Problem - Take each line in the entries below that holds "varphi" and show it.

== Materials provided

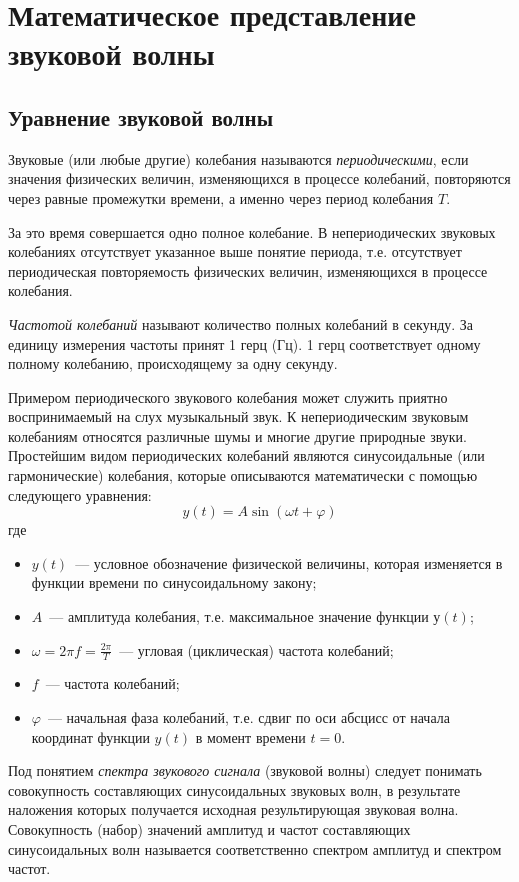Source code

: \documentclass[oneside, final, 14pt]{extreport}
\begin{document}
\section{Математическое представление звуковой волны}
\subsection{Уравнение звуковой волны}
Звуковые (или любые другие) колебания называются {\itshape периодическими}, если значения физических величин, изменяющихся в процессе колебаний, повторяются через равные промежутки времени, а именно через период колебания \(T\).

За это время совершается одно полное колебание. В непериодических звуковых колебаниях отсутствует указанное выше понятие периода, т.е. отсутствует периодическая повторяемость физических величин, изменяющихся в процессе колебания.

{\itshape Частотой колебаний} называют количество полных колебаний в секунду. За единицу измерения частоты принят 1 герц (Гц). 1 герц соответствует одному полному колебанию, происходящему за одну секунду.

Примером периодического звукового колебания может служить приятно воспринимаемый на слух музыкальный звук. К непериодическим звуковым колебаниям относятся различные шумы и многие другие природные звуки. Простейшим видом периодических колебаний являются синусоидальные (или гармонические) колебания, которые описываются математически с помощью следующего уравнения:
\[y(t)=A\sin(\omega t+\varphi)\]
где
\begin{itemize}
\item \(y(t)\)~--- условное обозначение физической величины, которая изменяется в функции времени по синусоидальному закону;
\item \(A\)~--- амплитуда колебания, т.е. максимальное значение функции \(у(t)\);
\item \(\omega=2\pi f=\frac{2\pi}{T}\)~--- угловая (циклическая) частота колебаний;
\item \(f\)~--- частота колебаний;
\item \(\varphi\)~--- начальная фаза колебаний, т.е. сдвиг по оси абсцисс от начала координат функции \(y(t)\) в момент времени \(t=0\).
\end{itemize}

Под понятием {\itshape спектра звукового сигнала} (звуковой волны) следует понимать совокупность составляющих синусоидальных звуковых волн, в результате наложения которых получается исходная результирующая звуковая волна. Совокупность (набор) значений амплитуд и частот составляющих синусоидальных волн называется соответственно спектром амплитуд и спектром частот.
\end{document}
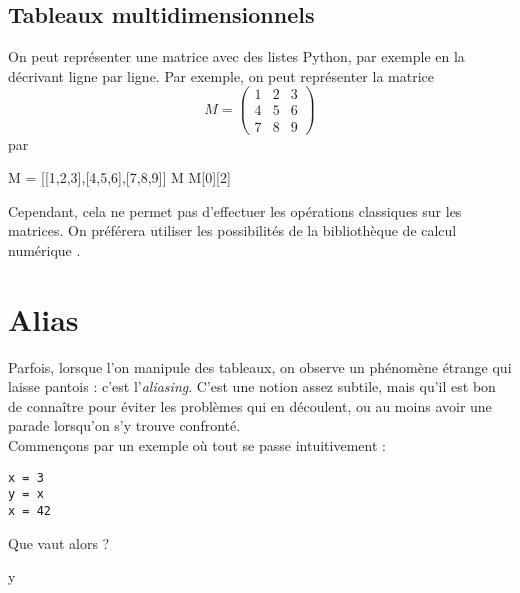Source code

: \subsection{Tableaux multidimensionnels}

On peut représenter une matrice avec des listes Python, par exemple en la décrivant ligne par 
ligne. 
Par exemple, on peut représenter la matrice 
\begin{equation*}
  M=\begin{pmatrix}
    1&2&3 \\ 4&5&6 \\ 7&8&9
  \end{pmatrix}
\end{equation*}
par
\begin{pyconsole}
M = [[1,2,3],[4,5,6],[7,8,9]]
M
M[0][2]
\end{pyconsole}
Cependant, cela ne permet pas d'effectuer les opérations classiques sur les matrices. On préférera 
utiliser les possibilités de la bibliothèque de calcul numérique .

\section{Alias}

Parfois, lorsque l'on manipule des tableaux, on observe un phénomène étrange qui laisse pantois : 
c'est l'\emph{aliasing}. C'est une notion assez subtile, mais qu'il est bon de connaître pour 
éviter les problèmes qui en découlent, ou au moins avoir une parade lorsqu'on s'y trouve 
confronté.\\


Commençons par un exemple où tout se passe intuitivement :
\begin{lstlisting}
x = 3
y = x
x = 42
\end{lstlisting}

Que vaut alors  ? 
\begin{pyconsole}
y
\end{pyconsole}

====

Written answer -
\[y(t)=A\sin(\omega t+\varphi)\]
\item \(\varphi\)~--- начальная фаза колебаний, т.е. сдвиг по оси абсцисс от начала координат функции \(y(t)\) в момент времени \(t=0\).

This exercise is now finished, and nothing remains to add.